DIRECTIONS: Every entry below must be repeated exactly; skip the pictures.
(RECORDS FOR THIS EXERCISE Opens)
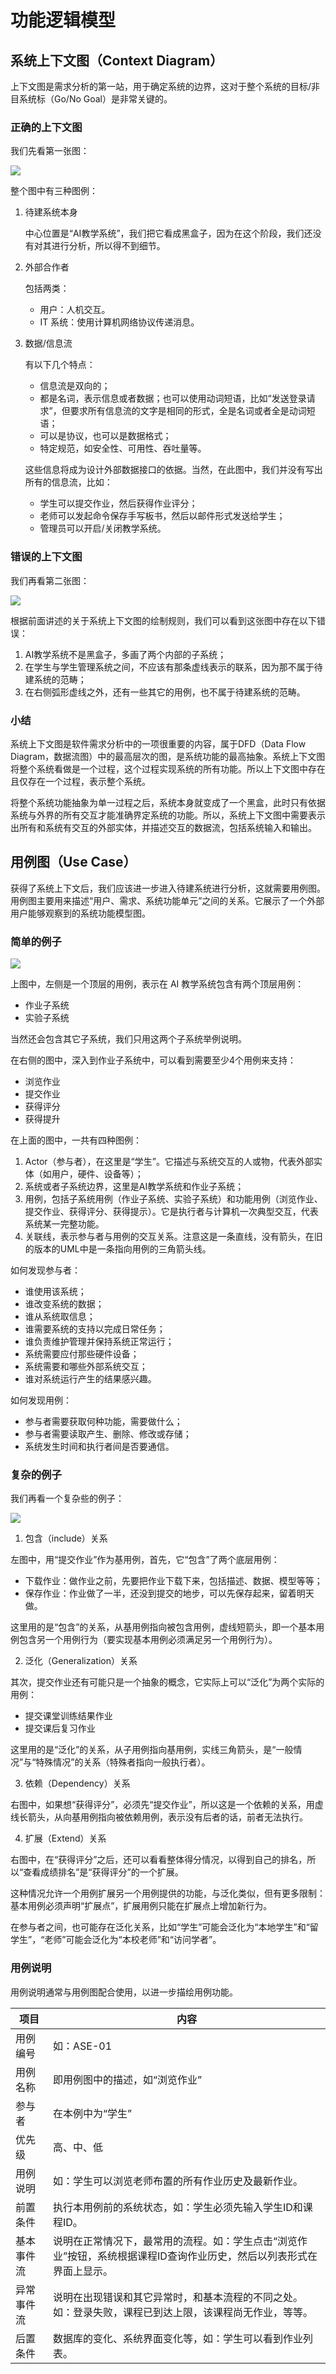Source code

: # 功能逻辑模型

## 系统上下文图（Context Diagram）

上下文图是需求分析的第一站，用于确定系统的边界，这对于整个系统的目标/非目系统标（Go/No Goal）是非常关键的。

### 正确的上下文图

我们先看第一张图：

<image src="Images/6-ContextDiagramRight.jpg">

整个图中有三种图例：

1. 待建系统本身

   中心位置是“AI教学系统”，我们把它看成黑盒子，因为在这个阶段，我们还没有对其进行分析，所以得不到细节。

2. 外部合作者
   
   包括两类：
   - 用户：人机交互。
   - IT 系统：使用计算机网络协议传递消息。

3. 数据/信息流

   有以下几个特点：
   
   - 信息流是双向的；
   - 都是名词，表示信息或者数据；也可以使用动词短语，比如“发送登录请求”，但要求所有信息流的文字是相同的形式，全是名词或者全是动词短语；
   - 可以是协议，也可以是数据格式；
   - 特定规范，如安全性、可用性、吞吐量等。
   
   这些信息将成为设计外部数据接口的依据。当然，在此图中，我们并没有写出所有的信息流，比如：

   - 学生可以提交作业，然后获得作业评分；
   - 老师可以发起命令保存手写板书，然后以邮件形式发送给学生；
   - 管理员可以开启/关闭教学系统。

### 错误的上下文图

我们再看第二张图：

<image src="Images/6-ContextDiagramWrong.jpg">

根据前面讲述的关于系统上下文图的绘制规则，我们可以看到这张图中存在以下错误：

1. AI教学系统不是黑盒子，多画了两个内部的子系统；
2. 在学生与学生管理系统之间，不应该有那条虚线表示的联系，因为那不属于待建系统的范畴；
3. 在右侧弧形虚线之外，还有一些其它的用例，也不属于待建系统的范畴。

### 小结

系统上下文图是软件需求分析中的一项很重要的内容，属于DFD（Data Flow Diagram，数据流图）中的最高层次的图，是系统功能的最高抽象。系统上下文图将整个系统看做是一个过程，这个过程实现系统的所有功能。所以上下文图中存在且仅存在一个过程，表示整个系统。

将整个系统功能抽象为单一过程之后，系统本身就变成了一个黑盒，此时只有依据系统与外界的所有交互才能准确界定系统的功能。所以，系统上下文图中需要表示出所有和系统有交互的外部实体，并描述交互的数据流，包括系统输入和输出。

## 用例图（Use Case）

获得了系统上下文后，我们应该进一步进入待建系统进行分析，这就需要用例图。用例图主要用来描述“用户、需求、系统功能单元”之间的关系。它展示了一个外部用户能够观察到的系统功能模型图。

### 简单的例子

<image src="Images/6-UseCase.jpg">

上图中，左侧是一个顶层的用例，表示在 AI 教学系统包含有两个顶层用例：
- 作业子系统
- 实验子系统

当然还会包含其它子系统，我们只用这两个子系统举例说明。

在右侧的图中，深入到作业子系统中，可以看到需要至少4个用例来支持：

- 浏览作业
- 提交作业
- 获得评分
- 获得提升

在上面的图中，一共有四种图例：

1. Actor（参与者），在这里是“学生”。它描述与系统交互的人或物，代表外部实体（如用户，硬件、设备等）；
2. 系统或者子系统边界，这里是AI教学系统和作业子系统；
3. 用例，包括子系统用例（作业子系统、实验子系统）和功能用例（浏览作业、提交作业、获得评分、获得提示）。它是执行者与计算机一次典型交互，代表系统某一完整功能。
4. 关联线，表示参与者与用例的交互关系。注意这是一条直线，没有箭头，在旧的版本的UML中是一条指向用例的三角箭头线。

如何发现参与者：

- 谁使用该系统；
- 谁改变系统的数据；
- 谁从系统取信息；
- 谁需要系统的支持以完成日常任务；
- 谁负责维护管理并保持系统正常运行；
- 系统需要应付那些硬件设备；
- 系统需要和哪些外部系统交互；
- 谁对系统运行产生的结果感兴趣。

如何发现用例：

- 参与者需要获取何种功能，需要做什么；
- 参与者需要读取产生、删除、修改或存储；
- 系统发生时间和执行者间是否要通信。


### 复杂的例子

我们再看一个复杂些的例子：

<image src="Images/6-UseCase2.jpg">

1. 包含（include）关系

左图中，用“提交作业”作为基用例，首先，它“包含”了两个底层用例：

- 下载作业：做作业之前，先要把作业下载下来，包括描述、数据、模型等等；
- 保存作业：作业做了一半，还没到提交的地步，可以先保存起来，留着明天做。

这里用的是“包含”的关系，从基用例指向被包含用例，虚线短箭头，即一个基本用例包含另一个用例行为（要实现基本用例必须满足另一个用例行为）。

2. 泛化（Generalization）关系

其次，提交作业还有可能只是一个抽象的概念，它实际上可以“泛化”为两个实际的用例：
- 提交课堂训练结果作业
- 提交课后复习作业

这里用的是“泛化”的关系，从子用例指向基用例，实线三角箭头，是“一般情况”与“特殊情况”的关系（特殊者指向一般执行者）。

3. 依赖（Dependency）关系

右图中，如果想“获得评分”，必须先“提交作业”，所以这是一个依赖的关系，用虚线长箭头，从向基用例指向被依赖用例，表示没有后者的话，前者无法执行。

4. 扩展（Extend）关系

右图中，在“获得评分”之后，还可以看看整体得分情况，以得到自己的排名，所以“查看成绩排名”是“获得评分”的一个扩展。

这种情况允许一个用例扩展另一个用例提供的功能，与泛化类似，但有更多限制：基本用例必须声明“扩展点”，扩展用例只能在扩展点上增加新行为。

在参与者之间，也可能存在泛化关系，比如“学生”可能会泛化为“本地学生”和“留学生”，“老师”可能会泛化为“本校老师”和“访问学者”。

### 用例说明

用例说明通常与用例图配合使用，以进一步描绘用例功能。

|项目|内容|
|--|--|
|用例编号|如：ASE-01|
|用例名称|即用例图中的描述，如“浏览作业”|
|参与者|在本例中为“学生”|
|优先级|高、中、低|
|用例说明|如：学生可以浏览老师布置的所有作业历史及最新作业。|
|前置条件|执行本用例前的系统状态，如：学生必须先输入学生ID和课程ID。|
|基本事件流|说明在正常情况下，最常用的流程。如：学生点击“浏览作业”按钮，系统根据课程ID查询作业历史，然后以列表形式在界面上显示。|
|异常事件流|说明在出现错误和其它异常时，和基本流程的不同之处。如：登录失败，课程已到达上限，该课程尚无作业，等等。|
|后置条件|数据库的变化、系统界面变化等，如：学生可以看到作业列表。|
(RECORDS FOR THIS EXERCISE Closes)
RESULT:
Source code

: # 功能逻辑模型

## 系统上下文图（Context Diagram）

上下文图是需求分析的第一站，用于确定系统的边界，这对于整个系统的目标/非目系统标（Go/No Goal）是非常关键的。

### 正确的上下文图

我们先看第一张图：

<image src="Images/6-ContextDiagramRight.jpg">

整个图中有三种图例：

1. 待建系统本身

   中心位置是“AI教学系统”，我们把它看成黑盒子，因为在这个阶段，我们还没有对其进行分析，所以得不到细节。

2. 外部合作者
   
   包括两类：
   - 用户：人机交互。
   - IT 系统：使用计算机网络协议传递消息。

3. 数据/信息流

   有以下几个特点：
   
   - 信息流是双向的；
   - 都是名词，表示信息或者数据；也可以使用动词短语，比如“发送登录请求”，但要求所有信息流的文字是相同的形式，全是名词或者全是动词短语；
   - 可以是协议，也可以是数据格式；
   - 特定规范，如安全性、可用性、吞吐量等。
   
   这些信息将成为设计外部数据接口的依据。当然，在此图中，我们并没有写出所有的信息流，比如：

   - 学生可以提交作业，然后获得作业评分；
   - 老师可以发起命令保存手写板书，然后以邮件形式发送给学生；
   - 管理员可以开启/关闭教学系统。

### 错误的上下文图

我们再看第二张图：

<image src="Images/6-ContextDiagramWrong.jpg">

根据前面讲述的关于系统上下文图的绘制规则，我们可以看到这张图中存在以下错误：

1. AI教学系统不是黑盒子，多画了两个内部的子系统；
2. 在学生与学生管理系统之间，不应该有那条虚线表示的联系，因为那不属于待建系统的范畴；
3. 在右侧弧形虚线之外，还有一些其它的用例，也不属于待建系统的范畴。

### 小结

系统上下文图是软件需求分析中的一项很重要的内容，属于DFD（Data Flow Diagram，数据流图）中的最高层次的图，是系统功能的最高抽象。系统上下文图将整个系统看做是一个过程，这个过程实现系统的所有功能。所以上下文图中存在且仅存在一个过程，表示整个系统。

将整个系统功能抽象为单一过程之后，系统本身就变成了一个黑盒，此时只有依据系统与外界的所有交互才能准确界定系统的功能。所以，系统上下文图中需要表示出所有和系统有交互的外部实体，并描述交互的数据流，包括系统输入和输出。

## 用例图（Use Case）

获得了系统上下文后，我们应该进一步进入待建系统进行分析，这就需要用例图。用例图主要用来描述“用户、需求、系统功能单元”之间的关系。它展示了一个外部用户能够观察到的系统功能模型图。

### 简单的例子

<image src="Images/6-UseCase.jpg">

上图中，左侧是一个顶层的用例，表示在 AI 教学系统包含有两个顶层用例：
- 作业子系统
- 实验子系统

当然还会包含其它子系统，我们只用这两个子系统举例说明。

在右侧的图中，深入到作业子系统中，可以看到需要至少4个用例来支持：

- 浏览作业
- 提交作业
- 获得评分
- 获得提升

在上面的图中，一共有四种图例：

1. Actor（参与者），在这里是“学生”。它描述与系统交互的人或物，代表外部实体（如用户，硬件、设备等）；
2. 系统或者子系统边界，这里是AI教学系统和作业子系统；
3. 用例，包括子系统用例（作业子系统、实验子系统）和功能用例（浏览作业、提交作业、获得评分、获得提示）。它是执行者与计算机一次典型交互，代表系统某一完整功能。
4. 关联线，表示参与者与用例的交互关系。注意这是一条直线，没有箭头，在旧的版本的UML中是一条指向用例的三角箭头线。

如何发现参与者：

- 谁使用该系统；
- 谁改变系统的数据；
- 谁从系统取信息；
- 谁需要系统的支持以完成日常任务；
- 谁负责维护管理并保持系统正常运行；
- 系统需要应付那些硬件设备；
- 系统需要和哪些外部系统交互；
- 谁对系统运行产生的结果感兴趣。

如何发现用例：

- 参与者需要获取何种功能，需要做什么；
- 参与者需要读取产生、删除、修改或存储；
- 系统发生时间和执行者间是否要通信。


### 复杂的例子

我们再看一个复杂些的例子：

<image src="Images/6-UseCase2.jpg">

1. 包含（include）关系

左图中，用“提交作业”作为基用例，首先，它“包含”了两个底层用例：

- 下载作业：做作业之前，先要把作业下载下来，包括描述、数据、模型等等；
- 保存作业：作业做了一半，还没到提交的地步，可以先保存起来，留着明天做。

这里用的是“包含”的关系，从基用例指向被包含用例，虚线短箭头，即一个基本用例包含另一个用例行为（要实现基本用例必须满足另一个用例行为）。

2. 泛化（Generalization）关系

其次，提交作业还有可能只是一个抽象的概念，它实际上可以“泛化”为两个实际的用例：
- 提交课堂训练结果作业
- 提交课后复习作业

这里用的是“泛化”的关系，从子用例指向基用例，实线三角箭头，是“一般情况”与“特殊情况”的关系（特殊者指向一般执行者）。

3. 依赖（Dependency）关系

右图中，如果想“获得评分”，必须先“提交作业”，所以这是一个依赖的关系，用虚线长箭头，从向基用例指向被依赖用例，表示没有后者的话，前者无法执行。

4. 扩展（Extend）关系

右图中，在“获得评分”之后，还可以看看整体得分情况，以得到自己的排名，所以“查看成绩排名”是“获得评分”的一个扩展。

这种情况允许一个用例扩展另一个用例提供的功能，与泛化类似，但有更多限制：基本用例必须声明“扩展点”，扩展用例只能在扩展点上增加新行为。

在参与者之间，也可能存在泛化关系，比如“学生”可能会泛化为“本地学生”和“留学生”，“老师”可能会泛化为“本校老师”和“访问学者”。

### 用例说明

用例说明通常与用例图配合使用，以进一步描绘用例功能。

|项目|内容|
|--|--|
|用例编号|如：ASE-01|
|用例名称|即用例图中的描述，如“浏览作业”|
|参与者|在本例中为“学生”|
|优先级|高、中、低|
|用例说明|如：学生可以浏览老师布置的所有作业历史及最新作业。|
|前置条件|执行本用例前的系统状态，如：学生必须先输入学生ID和课程ID。|
|基本事件流|说明在正常情况下，最常用的流程。如：学生点击“浏览作业”按钮，系统根据课程ID查询作业历史，然后以列表形式在界面上显示。|
|异常事件流|说明在出现错误和其它异常时，和基本流程的不同之处。如：登录失败，课程已到达上限，该课程尚无作业，等等。|
|后置条件|数据库的变化、系统界面变化等，如：学生可以看到作业列表。|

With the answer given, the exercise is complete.